Take for example PyPA’s own “Installing Packages” tutorial. Before clicking on this tutorial’s link, ask yourself: What kind of package does this tutorial tell you how to install? Not sure? Does it help to know that the first sentence is the following?:

This section covers the basics of how to install Python packages.

“Python packages” should be a giveaway. If you Google the phrase “Python package,” you’ll find results like (a) “Python Packages,” by GeeksforGeeks, that goes into detail about the “import package” sense of package and (b) “Most Popular Python Packages in 2021,” by Kateryna Koidan, which also focuses on “A Python package is a directory of a collection of modules.” So that settles it: this tutorial tells you how to install a Python package in the sense of a directory that contains modules, right?

Well, nope. In that above-quoted sentence, the word “packages” is hyperlinked to the PyPA’s glossary entry for “Distribution Package,” i.e., a wheel file or source archive. So why didn’t PyPA simply say “Installing Distribution Packages” and preempt the confusion?
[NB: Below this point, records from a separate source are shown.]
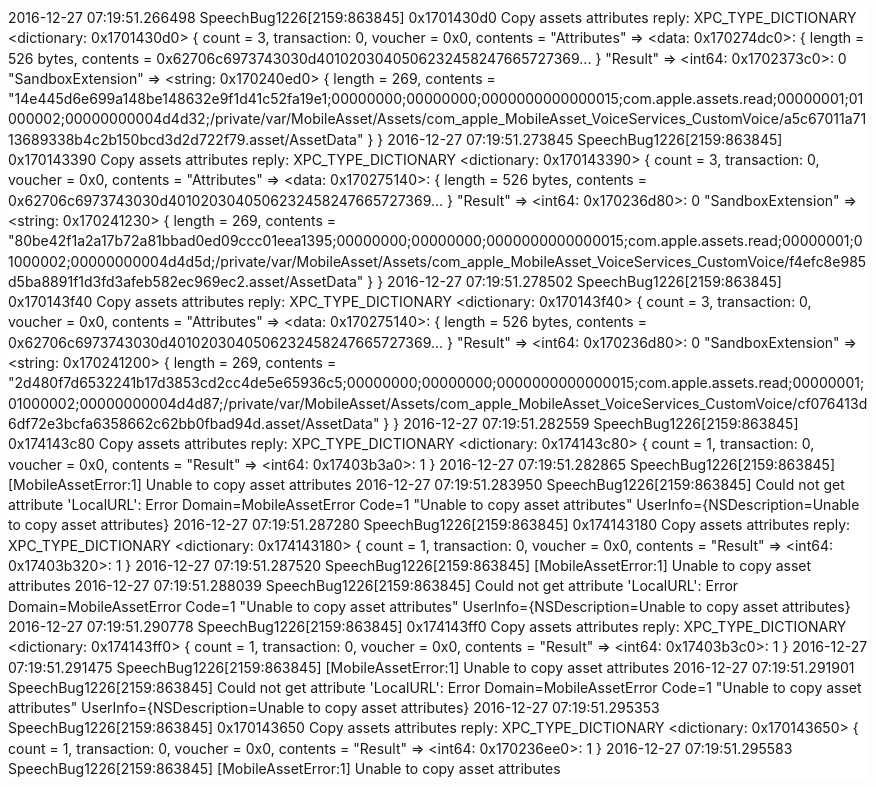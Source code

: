 2016-12-27 07:19:51.266498 SpeechBug1226[2159:863845] 0x1701430d0 Copy assets attributes reply: XPC_TYPE_DICTIONARY  <dictionary: 0x1701430d0> { count = 3, transaction: 0, voucher = 0x0, contents =
"Attributes" => <data: 0x170274dc0>: { length = 526 bytes, contents = 0x62706c6973743030d4010203040506232458247665727369... }
"Result" => <int64: 0x1702373c0>: 0
"SandboxExtension" => <string: 0x170240ed0> { length = 269, contents = "14e445d6e699a148be148632e9f1d41c52fa19e1;00000000;00000000;0000000000000015;com.apple.assets.read;00000001;01000002;00000000004d4d32;/private/var/MobileAsset/Assets/com_apple_MobileAsset_VoiceServices_CustomVoice/a5c67011a7113689338b4c2b150bcd3d2d722f79.asset/AssetData" }
}
2016-12-27 07:19:51.273845 SpeechBug1226[2159:863845] 0x170143390 Copy assets attributes reply: XPC_TYPE_DICTIONARY  <dictionary: 0x170143390> { count = 3, transaction: 0, voucher = 0x0, contents =
"Attributes" => <data: 0x170275140>: { length = 526 bytes, contents = 0x62706c6973743030d4010203040506232458247665727369... }
"Result" => <int64: 0x170236d80>: 0
"SandboxExtension" => <string: 0x170241230> { length = 269, contents = "80be42f1a2a17b72a81bbad0ed09ccc01eea1395;00000000;00000000;0000000000000015;com.apple.assets.read;00000001;01000002;00000000004d4d5d;/private/var/MobileAsset/Assets/com_apple_MobileAsset_VoiceServices_CustomVoice/f4efc8e985d5ba8891f1d3fd3afeb582ec969ec2.asset/AssetData" }
}
2016-12-27 07:19:51.278502 SpeechBug1226[2159:863845] 0x170143f40 Copy assets attributes reply: XPC_TYPE_DICTIONARY  <dictionary: 0x170143f40> { count = 3, transaction: 0, voucher = 0x0, contents =
"Attributes" => <data: 0x170275140>: { length = 526 bytes, contents = 0x62706c6973743030d4010203040506232458247665727369... }
"Result" => <int64: 0x170236d80>: 0
"SandboxExtension" => <string: 0x170241200> { length = 269, contents = "2d480f7d6532241b17d3853cd2cc4de5e65936c5;00000000;00000000;0000000000000015;com.apple.assets.read;00000001;01000002;00000000004d4d87;/private/var/MobileAsset/Assets/com_apple_MobileAsset_VoiceServices_CustomVoice/cf076413d6df72e3bcfa6358662c62bb0fbad94d.asset/AssetData" }
}
2016-12-27 07:19:51.282559 SpeechBug1226[2159:863845] 0x174143c80 Copy assets attributes reply: XPC_TYPE_DICTIONARY  <dictionary: 0x174143c80> { count = 1, transaction: 0, voucher = 0x0, contents =
"Result" => <int64: 0x17403b3a0>: 1
}
2016-12-27 07:19:51.282865 SpeechBug1226[2159:863845] [MobileAssetError:1] Unable to copy asset attributes
2016-12-27 07:19:51.283950 SpeechBug1226[2159:863845] Could not get attribute 'LocalURL': Error Domain=MobileAssetError Code=1 "Unable to copy asset attributes" UserInfo={NSDescription=Unable to copy asset attributes}
2016-12-27 07:19:51.287280 SpeechBug1226[2159:863845] 0x174143180 Copy assets attributes reply: XPC_TYPE_DICTIONARY  <dictionary: 0x174143180> { count = 1, transaction: 0, voucher = 0x0, contents =
"Result" => <int64: 0x17403b320>: 1
}
2016-12-27 07:19:51.287520 SpeechBug1226[2159:863845] [MobileAssetError:1] Unable to copy asset attributes
2016-12-27 07:19:51.288039 SpeechBug1226[2159:863845] Could not get attribute 'LocalURL': Error Domain=MobileAssetError Code=1 "Unable to copy asset attributes" UserInfo={NSDescription=Unable to copy asset attributes}
2016-12-27 07:19:51.290778 SpeechBug1226[2159:863845] 0x174143ff0 Copy assets attributes reply: XPC_TYPE_DICTIONARY  <dictionary: 0x174143ff0> { count = 1, transaction: 0, voucher = 0x0, contents =
"Result" => <int64: 0x17403b3c0>: 1
}
2016-12-27 07:19:51.291475 SpeechBug1226[2159:863845] [MobileAssetError:1] Unable to copy asset attributes
2016-12-27 07:19:51.291901 SpeechBug1226[2159:863845] Could not get attribute 'LocalURL': Error Domain=MobileAssetError Code=1 "Unable to copy asset attributes" UserInfo={NSDescription=Unable to copy asset attributes}
2016-12-27 07:19:51.295353 SpeechBug1226[2159:863845] 0x170143650 Copy assets attributes reply: XPC_TYPE_DICTIONARY  <dictionary: 0x170143650> { count = 1, transaction: 0, voucher = 0x0, contents =
"Result" => <int64: 0x170236ee0>: 1
}
2016-12-27 07:19:51.295583 SpeechBug1226[2159:863845] [MobileAssetError:1] Unable to copy asset attributes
Or consider setuptools, a project of PyPA. The setuptools Quickstart endeavors to explain how to specify the metadata in your setup.cfg or setup.py file. One of the keywords for which you need to specify a value is name. The example they provide is:

name = mypackage

To what sense of “package” does this refer? An import package? A distribution package? Actually, neither of the above. This should be filled out with the name of your project. The name keyword is where PyPI gets the project name of your software.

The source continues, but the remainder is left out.